- _Exercise data_

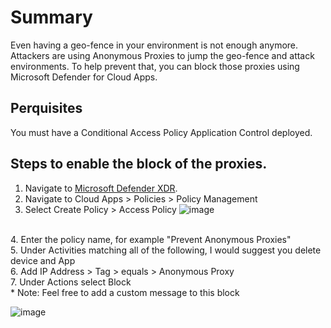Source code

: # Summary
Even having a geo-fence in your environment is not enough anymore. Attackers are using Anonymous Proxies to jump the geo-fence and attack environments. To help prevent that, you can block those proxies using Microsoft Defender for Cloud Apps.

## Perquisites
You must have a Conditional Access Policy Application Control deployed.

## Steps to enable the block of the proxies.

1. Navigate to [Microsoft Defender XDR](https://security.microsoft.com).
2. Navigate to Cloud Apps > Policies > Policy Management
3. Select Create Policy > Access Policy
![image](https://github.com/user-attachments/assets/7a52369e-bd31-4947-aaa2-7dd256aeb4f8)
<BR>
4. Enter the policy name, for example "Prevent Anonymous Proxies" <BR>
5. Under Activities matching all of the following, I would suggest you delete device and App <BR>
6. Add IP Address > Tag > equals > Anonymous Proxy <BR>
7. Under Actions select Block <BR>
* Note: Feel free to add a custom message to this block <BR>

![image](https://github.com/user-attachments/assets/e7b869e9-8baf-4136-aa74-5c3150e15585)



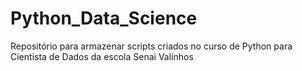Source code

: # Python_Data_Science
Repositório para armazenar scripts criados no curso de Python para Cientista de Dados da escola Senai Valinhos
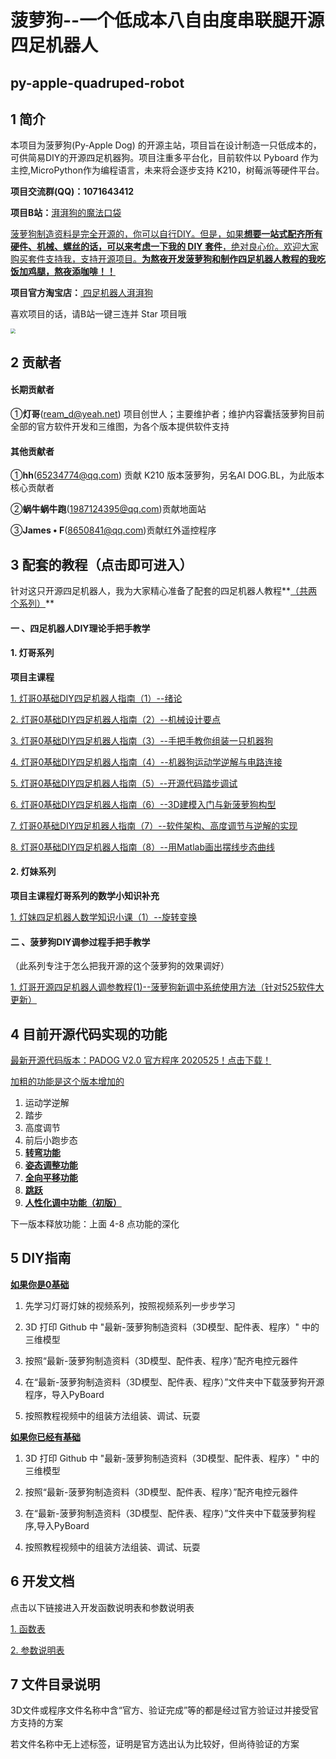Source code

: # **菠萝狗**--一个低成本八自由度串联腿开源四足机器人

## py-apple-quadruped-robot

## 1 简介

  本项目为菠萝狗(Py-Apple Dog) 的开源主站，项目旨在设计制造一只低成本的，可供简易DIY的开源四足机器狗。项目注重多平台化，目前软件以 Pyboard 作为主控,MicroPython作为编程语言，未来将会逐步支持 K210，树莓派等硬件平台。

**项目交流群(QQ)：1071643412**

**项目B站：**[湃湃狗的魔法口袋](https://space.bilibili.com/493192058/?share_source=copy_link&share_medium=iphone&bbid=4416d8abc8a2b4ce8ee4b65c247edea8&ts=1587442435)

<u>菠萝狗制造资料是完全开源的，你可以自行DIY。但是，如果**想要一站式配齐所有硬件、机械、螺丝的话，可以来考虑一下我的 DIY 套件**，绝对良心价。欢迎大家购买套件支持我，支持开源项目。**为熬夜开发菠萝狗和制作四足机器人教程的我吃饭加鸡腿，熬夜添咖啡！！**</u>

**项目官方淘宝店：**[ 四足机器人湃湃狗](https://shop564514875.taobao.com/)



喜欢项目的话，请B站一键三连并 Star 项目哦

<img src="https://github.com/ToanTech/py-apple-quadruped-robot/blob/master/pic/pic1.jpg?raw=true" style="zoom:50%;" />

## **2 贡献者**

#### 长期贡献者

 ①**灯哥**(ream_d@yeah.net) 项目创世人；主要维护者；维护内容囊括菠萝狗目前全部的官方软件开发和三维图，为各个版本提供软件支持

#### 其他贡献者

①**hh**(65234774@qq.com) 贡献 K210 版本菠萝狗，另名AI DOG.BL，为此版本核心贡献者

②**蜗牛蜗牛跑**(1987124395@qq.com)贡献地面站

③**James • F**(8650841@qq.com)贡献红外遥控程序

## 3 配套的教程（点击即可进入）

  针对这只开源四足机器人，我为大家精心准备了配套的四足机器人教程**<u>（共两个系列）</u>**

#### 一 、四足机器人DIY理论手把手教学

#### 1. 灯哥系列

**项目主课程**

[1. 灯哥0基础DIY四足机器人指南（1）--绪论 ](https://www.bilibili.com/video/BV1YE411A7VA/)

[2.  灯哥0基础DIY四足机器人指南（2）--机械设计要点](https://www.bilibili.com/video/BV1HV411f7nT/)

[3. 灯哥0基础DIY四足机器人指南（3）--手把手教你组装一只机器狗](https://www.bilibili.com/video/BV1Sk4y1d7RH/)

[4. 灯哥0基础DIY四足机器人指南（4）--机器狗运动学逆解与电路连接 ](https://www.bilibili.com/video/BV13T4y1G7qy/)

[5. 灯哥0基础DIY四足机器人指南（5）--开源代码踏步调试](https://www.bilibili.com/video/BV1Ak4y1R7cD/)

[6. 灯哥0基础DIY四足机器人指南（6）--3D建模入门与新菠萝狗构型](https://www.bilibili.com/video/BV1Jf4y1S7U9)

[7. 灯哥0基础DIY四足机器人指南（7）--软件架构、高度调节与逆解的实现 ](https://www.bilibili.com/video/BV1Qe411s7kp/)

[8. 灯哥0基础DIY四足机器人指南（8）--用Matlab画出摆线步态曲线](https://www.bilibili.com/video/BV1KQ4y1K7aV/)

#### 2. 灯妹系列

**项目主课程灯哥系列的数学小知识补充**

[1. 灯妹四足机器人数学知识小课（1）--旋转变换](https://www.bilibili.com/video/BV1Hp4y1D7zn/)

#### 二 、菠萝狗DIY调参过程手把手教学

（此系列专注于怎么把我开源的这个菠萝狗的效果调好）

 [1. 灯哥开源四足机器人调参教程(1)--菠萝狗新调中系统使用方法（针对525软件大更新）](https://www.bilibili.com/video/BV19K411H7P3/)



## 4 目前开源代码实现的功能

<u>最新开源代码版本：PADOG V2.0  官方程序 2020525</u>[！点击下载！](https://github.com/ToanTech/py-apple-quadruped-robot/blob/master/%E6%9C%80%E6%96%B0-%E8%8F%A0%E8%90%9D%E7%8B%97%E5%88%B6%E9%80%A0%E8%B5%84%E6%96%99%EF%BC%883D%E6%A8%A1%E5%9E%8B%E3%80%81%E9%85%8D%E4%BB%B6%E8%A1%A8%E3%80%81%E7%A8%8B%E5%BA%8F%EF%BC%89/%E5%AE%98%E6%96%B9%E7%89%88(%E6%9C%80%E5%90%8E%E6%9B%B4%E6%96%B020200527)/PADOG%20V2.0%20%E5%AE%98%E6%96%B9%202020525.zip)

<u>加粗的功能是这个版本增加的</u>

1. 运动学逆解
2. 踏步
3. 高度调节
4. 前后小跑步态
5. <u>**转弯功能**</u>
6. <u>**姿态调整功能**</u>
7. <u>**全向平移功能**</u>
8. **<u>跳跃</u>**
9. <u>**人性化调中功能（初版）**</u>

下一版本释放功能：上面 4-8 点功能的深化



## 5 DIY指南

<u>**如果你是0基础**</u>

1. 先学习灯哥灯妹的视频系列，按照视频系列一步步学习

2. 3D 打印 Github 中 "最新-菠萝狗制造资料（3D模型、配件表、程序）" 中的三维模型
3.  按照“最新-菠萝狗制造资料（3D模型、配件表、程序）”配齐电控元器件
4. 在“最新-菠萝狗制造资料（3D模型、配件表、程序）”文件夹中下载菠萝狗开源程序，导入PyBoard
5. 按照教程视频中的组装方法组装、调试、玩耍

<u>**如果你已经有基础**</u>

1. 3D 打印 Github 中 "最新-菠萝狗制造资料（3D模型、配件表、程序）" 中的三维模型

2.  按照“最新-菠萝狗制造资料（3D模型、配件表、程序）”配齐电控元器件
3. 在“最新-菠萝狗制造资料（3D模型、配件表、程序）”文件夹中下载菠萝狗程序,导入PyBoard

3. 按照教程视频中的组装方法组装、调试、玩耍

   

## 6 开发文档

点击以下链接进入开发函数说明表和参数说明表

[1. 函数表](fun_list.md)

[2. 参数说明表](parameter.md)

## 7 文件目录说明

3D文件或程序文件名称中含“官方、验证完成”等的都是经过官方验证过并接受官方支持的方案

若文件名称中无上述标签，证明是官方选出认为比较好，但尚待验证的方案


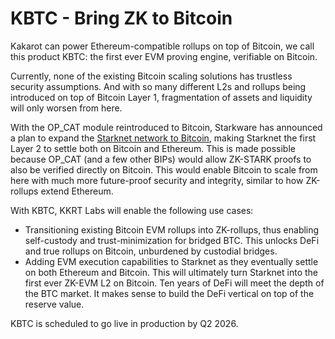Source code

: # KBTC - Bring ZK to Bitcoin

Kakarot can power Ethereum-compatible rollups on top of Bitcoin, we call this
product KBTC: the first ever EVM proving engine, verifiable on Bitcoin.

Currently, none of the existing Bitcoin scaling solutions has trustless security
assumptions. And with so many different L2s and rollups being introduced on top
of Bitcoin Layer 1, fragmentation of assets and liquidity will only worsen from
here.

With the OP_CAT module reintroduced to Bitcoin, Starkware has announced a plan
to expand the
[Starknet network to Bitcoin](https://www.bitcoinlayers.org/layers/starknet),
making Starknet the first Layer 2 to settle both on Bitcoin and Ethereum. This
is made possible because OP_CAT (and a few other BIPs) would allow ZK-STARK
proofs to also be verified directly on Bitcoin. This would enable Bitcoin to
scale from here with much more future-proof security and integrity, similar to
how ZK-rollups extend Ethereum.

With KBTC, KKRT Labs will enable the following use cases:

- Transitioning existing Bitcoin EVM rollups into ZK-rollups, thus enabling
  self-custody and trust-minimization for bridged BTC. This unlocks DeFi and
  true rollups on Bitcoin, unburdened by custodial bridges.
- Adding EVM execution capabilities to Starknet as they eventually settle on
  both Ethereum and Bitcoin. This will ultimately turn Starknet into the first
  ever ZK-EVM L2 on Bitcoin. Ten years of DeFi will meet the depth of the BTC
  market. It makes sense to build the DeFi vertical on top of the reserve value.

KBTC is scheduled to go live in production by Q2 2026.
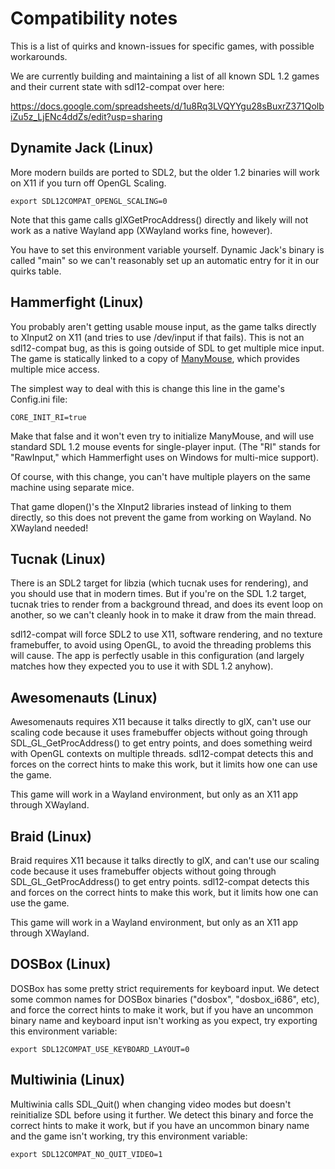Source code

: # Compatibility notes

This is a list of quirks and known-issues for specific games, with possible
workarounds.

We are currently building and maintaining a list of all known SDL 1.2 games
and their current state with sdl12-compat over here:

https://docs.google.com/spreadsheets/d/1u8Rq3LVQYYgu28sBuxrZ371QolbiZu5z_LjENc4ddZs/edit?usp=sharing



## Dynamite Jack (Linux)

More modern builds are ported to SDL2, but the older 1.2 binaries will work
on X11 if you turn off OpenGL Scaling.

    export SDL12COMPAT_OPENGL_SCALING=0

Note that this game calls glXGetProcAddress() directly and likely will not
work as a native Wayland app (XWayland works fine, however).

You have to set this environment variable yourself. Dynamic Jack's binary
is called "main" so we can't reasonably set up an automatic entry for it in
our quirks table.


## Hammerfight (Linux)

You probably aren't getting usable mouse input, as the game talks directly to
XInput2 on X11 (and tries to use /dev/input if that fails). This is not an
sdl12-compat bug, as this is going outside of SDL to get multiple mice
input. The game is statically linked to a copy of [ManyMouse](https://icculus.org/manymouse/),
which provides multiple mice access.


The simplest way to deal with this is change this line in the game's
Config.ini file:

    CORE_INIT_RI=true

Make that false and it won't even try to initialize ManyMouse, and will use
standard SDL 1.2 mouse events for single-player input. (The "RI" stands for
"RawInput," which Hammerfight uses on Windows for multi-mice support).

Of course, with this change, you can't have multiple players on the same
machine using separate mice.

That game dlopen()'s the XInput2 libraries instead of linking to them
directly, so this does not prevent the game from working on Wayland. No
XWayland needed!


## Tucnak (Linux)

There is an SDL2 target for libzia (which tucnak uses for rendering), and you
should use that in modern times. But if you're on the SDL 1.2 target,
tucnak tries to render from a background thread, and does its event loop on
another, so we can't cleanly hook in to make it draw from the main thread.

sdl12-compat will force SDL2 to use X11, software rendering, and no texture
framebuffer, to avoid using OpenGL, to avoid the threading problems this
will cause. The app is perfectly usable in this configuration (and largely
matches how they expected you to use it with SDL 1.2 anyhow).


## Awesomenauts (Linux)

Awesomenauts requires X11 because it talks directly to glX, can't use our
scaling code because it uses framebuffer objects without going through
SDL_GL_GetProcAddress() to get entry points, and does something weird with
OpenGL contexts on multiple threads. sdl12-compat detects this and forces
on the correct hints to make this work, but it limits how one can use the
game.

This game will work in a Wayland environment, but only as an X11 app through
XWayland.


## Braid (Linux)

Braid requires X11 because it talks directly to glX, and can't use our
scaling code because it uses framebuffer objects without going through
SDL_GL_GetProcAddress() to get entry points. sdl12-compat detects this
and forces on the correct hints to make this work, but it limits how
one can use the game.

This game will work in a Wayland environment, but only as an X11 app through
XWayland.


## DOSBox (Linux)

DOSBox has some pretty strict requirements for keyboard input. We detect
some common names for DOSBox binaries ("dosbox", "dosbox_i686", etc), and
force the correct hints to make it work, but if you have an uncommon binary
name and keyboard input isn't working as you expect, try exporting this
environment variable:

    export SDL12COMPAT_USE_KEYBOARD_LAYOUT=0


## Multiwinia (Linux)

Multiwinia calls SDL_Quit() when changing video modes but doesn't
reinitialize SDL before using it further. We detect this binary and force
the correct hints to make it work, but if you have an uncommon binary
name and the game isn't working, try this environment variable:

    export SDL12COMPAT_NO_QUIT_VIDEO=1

- _What needs to be done_
Range to copy from the records above: the line containing "2. 3D 打印 Github" to the line containing "ZK to Bitcoin", both included. Output those lines exactly and only those, skipping pictures.

- _Solution_
2. 3D 打印 Github 中 "最新-菠萝狗制造资料（3D模型、配件表、程序）" 中的三维模型
3.  按照“最新-菠萝狗制造资料（3D模型、配件表、程序）”配齐电控元器件
4. 在“最新-菠萝狗制造资料（3D模型、配件表、程序）”文件夹中下载菠萝狗开源程序，导入PyBoard
5. 按照教程视频中的组装方法组装、调试、玩耍

<u>**如果你已经有基础**</u>

1. 3D 打印 Github 中 "最新-菠萝狗制造资料（3D模型、配件表、程序）" 中的三维模型

2.  按照“最新-菠萝狗制造资料（3D模型、配件表、程序）”配齐电控元器件
3. 在“最新-菠萝狗制造资料（3D模型、配件表、程序）”文件夹中下载菠萝狗程序,导入PyBoard

3. 按照教程视频中的组装方法组装、调试、玩耍

   

## 6 开发文档

点击以下链接进入开发函数说明表和参数说明表

[1. 函数表](fun_list.md)

[2. 参数说明表](parameter.md)

## 7 文件目录说明

3D文件或程序文件名称中含“官方、验证完成”等的都是经过官方验证过并接受官方支持的方案

若文件名称中无上述标签，证明是官方选出认为比较好，但尚待验证的方案


Source code

: # KBTC - Bring ZK to Bitcoin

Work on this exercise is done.